Melatonin Modulates the SIRT1-Related Pathways via Transdermal Cryopass-Laser Administration in Prostate Tumor Xenograft

SIMPLE SUMMARY: The likelihood of prostate tumor diagnosis in men increases with age, raising the need for novel therapies to better treat this disease. This research examined mechanisms on the basis of the anti-tumor effects of melatonin against prostate tumor cells xenografted into nude mice when delivered by a new and alternative route based on transdermal administration by cryopass-laser treatment.

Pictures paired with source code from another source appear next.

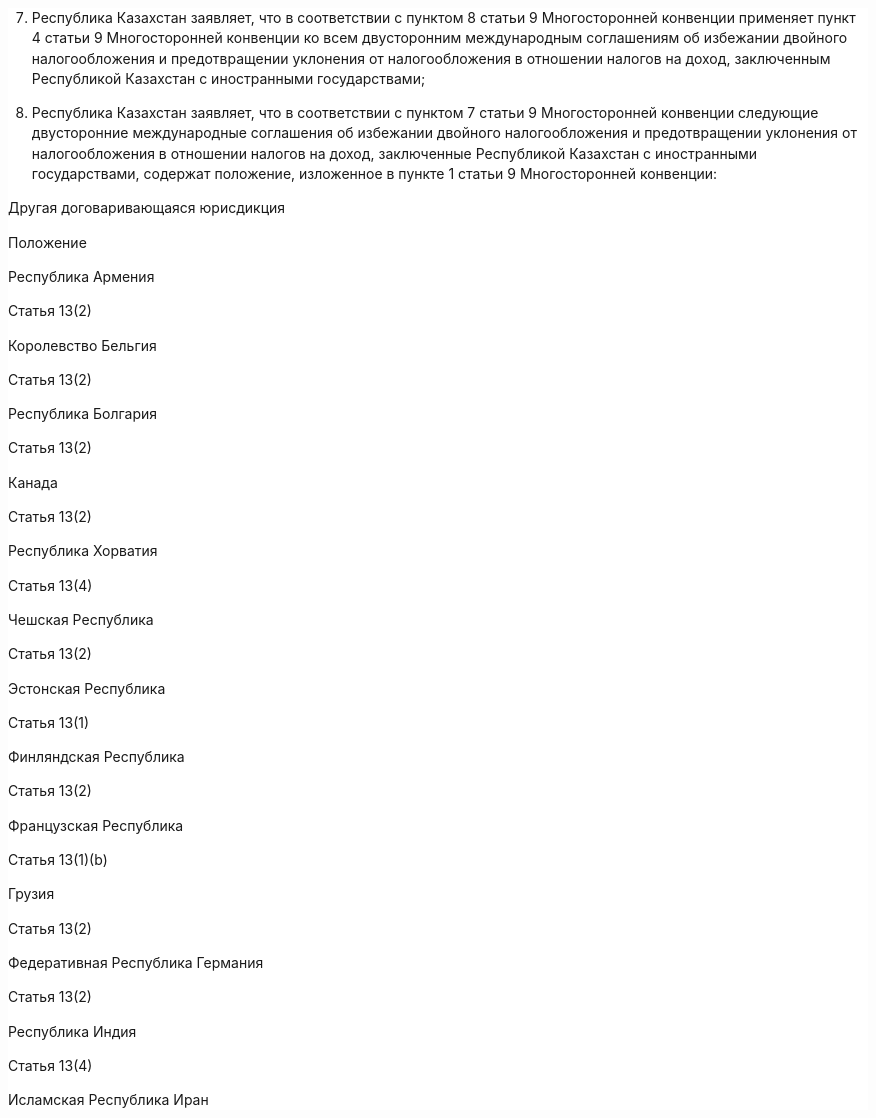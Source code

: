 7) Республика Казахстан заявляет, что в соответствии с пунктом 8 статьи 9 Многосторонней конвенции применяет пункт 4 статьи 9 Многосторонней конвенции ко всем двусторонним международным соглашениям об избежании двойного налогообложения и предотвращении уклонения от налогообложения в отношении налогов на доход, заключенным Республикой Казахстан с иностранными государствами;

8) Республика Казахстан заявляет, что в соответствии с пунктом 7 статьи 9 Многосторонней конвенции следующие двусторонние международные соглашения об избежании двойного налогообложения и предотвращении уклонения от налогообложения в отношении налогов на доход, заключенные Республикой Казахстан с иностранными государствами, содержат положение, изложенное в пункте 1 статьи 9 Многосторонней конвенции:

Другая договаривающаяся юрисдикция

Положение

Республика Армения

Статья 13(2)

Королевство Бельгия

Статья 13(2)

Республика Болгария

Статья 13(2)

Канада

Статья 13(2)

Республика Хорватия

Статья 13(4)

Чешская Республика

Статья 13(2)

Эстонская Республика

Статья 13(1)

Финляндская Республика

Статья 13(2)

Французская Республика

Статья 13(1)(b)

Грузия

Статья 13(2)

Федеративная Республика Германия

Статья 13(2)

Республика Индия

Статья 13(4)

Исламская Республика Иран

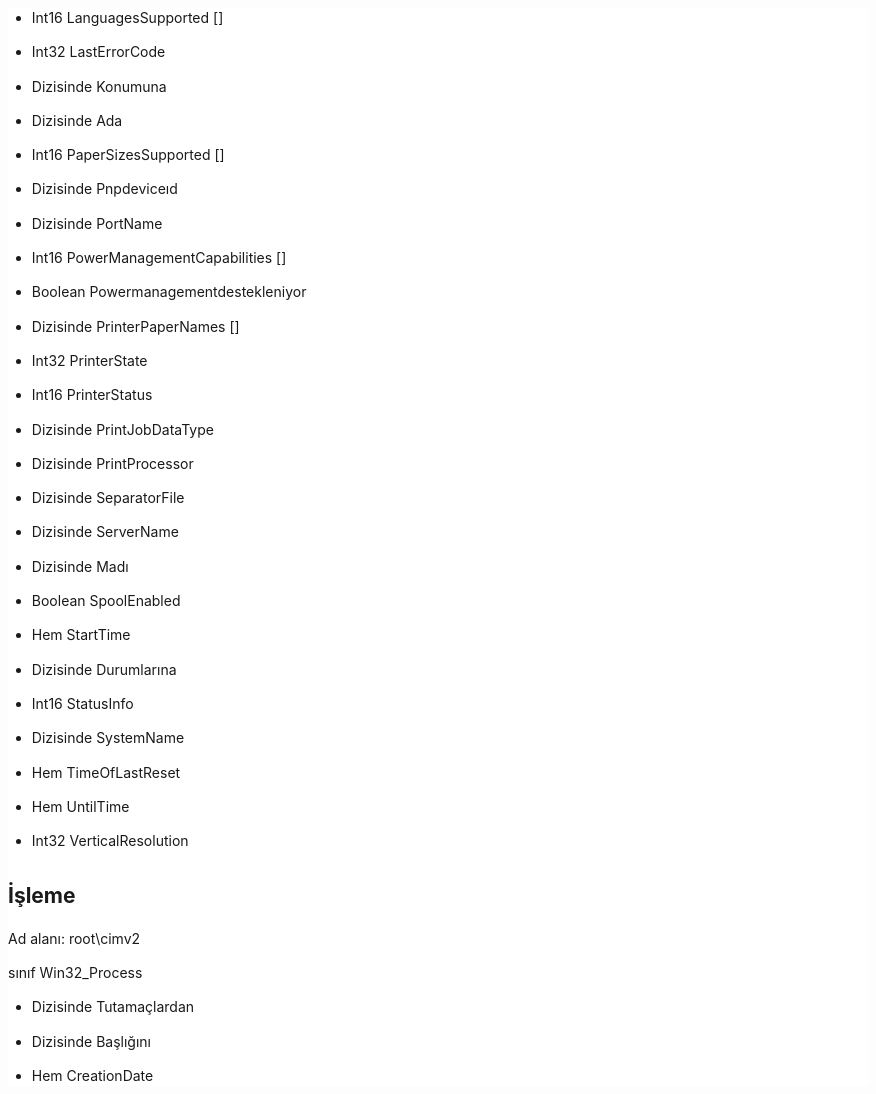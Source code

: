 - Int16 LanguagesSupported []

- Int32 LastErrorCode

- Dizisinde Konumuna

- Dizisinde Ada

- Int16 PaperSizesSupported []

- Dizisinde Pnpdeviceıd

- Dizisinde PortName

- Int16 PowerManagementCapabilities []

- Boolean Powermanagementdestekleniyor

- Dizisinde PrinterPaperNames []

- Int32 PrinterState

- Int16 PrinterStatus

- Dizisinde PrintJobDataType

- Dizisinde PrintProcessor

- Dizisinde SeparatorFile

- Dizisinde ServerName

- Dizisinde Madı

- Boolean SpoolEnabled

- Hem StartTime

- Dizisinde Durumlarına

- Int16 StatusInfo

- Dizisinde SystemName

- Hem TimeOfLastReset

- Hem UntilTime

- Int32 VerticalResolution



## <a name="process"></a>İşleme

Ad alanı: root\cimv2

sınıf Win32_Process


- Dizisinde Tutamaçlardan

- Dizisinde Başlığını

- Hem CreationDate
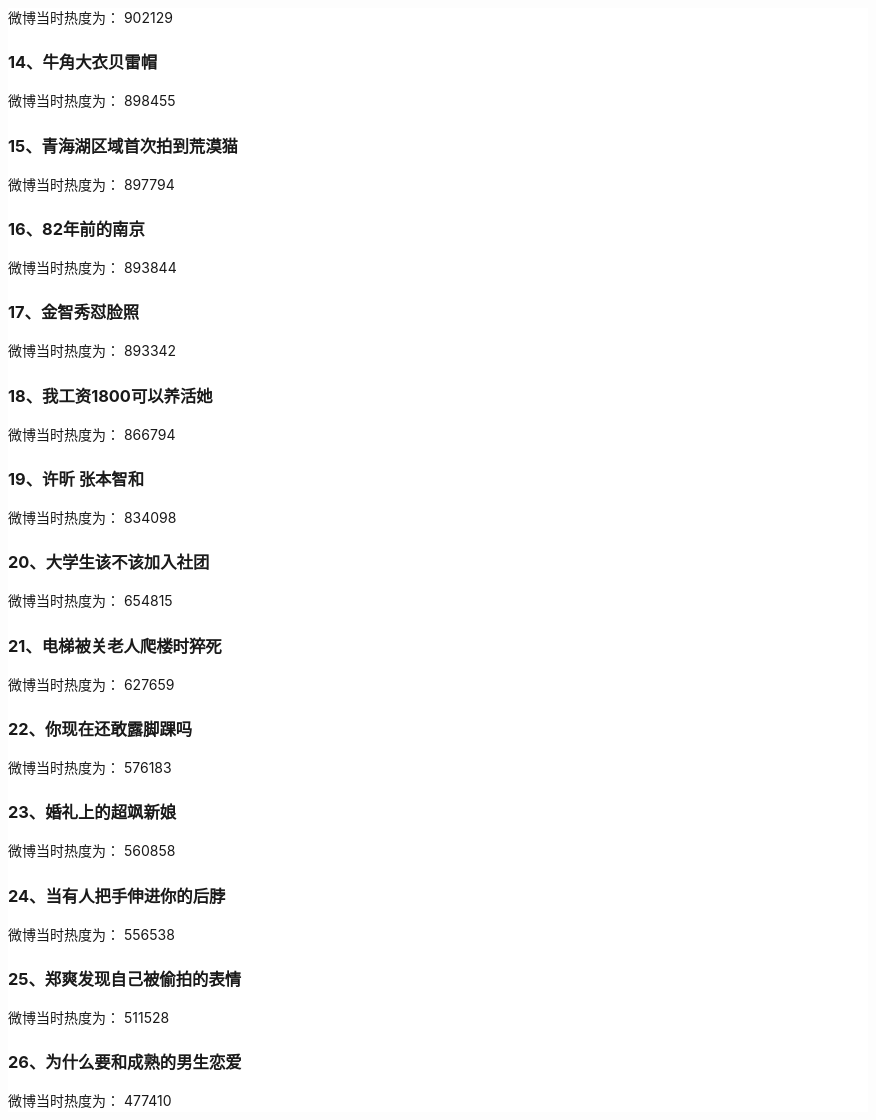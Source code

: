 微博当时热度为： 902129

### 14、牛角大衣贝雷帽

微博当时热度为： 898455

### 15、青海湖区域首次拍到荒漠猫

微博当时热度为： 897794

### 16、82年前的南京

微博当时热度为： 893844

### 17、金智秀怼脸照

微博当时热度为： 893342

### 18、我工资1800可以养活她

微博当时热度为： 866794

### 19、许昕 张本智和

微博当时热度为： 834098

### 20、大学生该不该加入社团

微博当时热度为： 654815

### 21、电梯被关老人爬楼时猝死

微博当时热度为： 627659

### 22、你现在还敢露脚踝吗

微博当时热度为： 576183

### 23、婚礼上的超飒新娘

微博当时热度为： 560858

### 24、当有人把手伸进你的后脖

微博当时热度为： 556538

### 25、郑爽发现自己被偷拍的表情

微博当时热度为： 511528

### 26、为什么要和成熟的男生恋爱

微博当时热度为： 477410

Despite other signaling pathways targeted by this molecule that have already been described, here we demonstrate that the significant anti-proliferative effect displayed by transdermal melatonin is also due to the Sirtuin1 pathway modulation. ABSTRACT: Melatonin displays antitumor activity in several types of malignancies; however, the best delivery route and the underlying mechanisms are still unclear. Alternative non-invasive delivery route based on transdermal administration of melatonin by cryopass-laser treatment demonstrated efficiency in reducing the progression of LNCaP prostate tumor cells xenografted into nude mice by impairing the biochemical pathways affecting redox balance. Here, we investigated the impact of transdermal melatonin on the tumor dimension, microenvironment structure, and SIRT1-modulated pathways. Two groups (vehicle cryopass-laser and melatonin cryopass-laser) were treated for 6 weeks (3 treatments per week), and the tumors collected were analyzed for hematoxylin eosin staining, sirius red, and SIRT1 modulated proteins such as PGC-1α, PPARγ, and NFkB. Melatonin in addition to simple laser treatment was able to boost the antitumor cancer activity impairing the tumor microenvironment, increasing the collagen structure around the tumor, and modulating the altered SIRT1 pathways. Transdermal application is effective, safe, and feasible in humans as well, and the significance of these findings necessitates further studies on the antitumor mechanisms exerted by melatonin.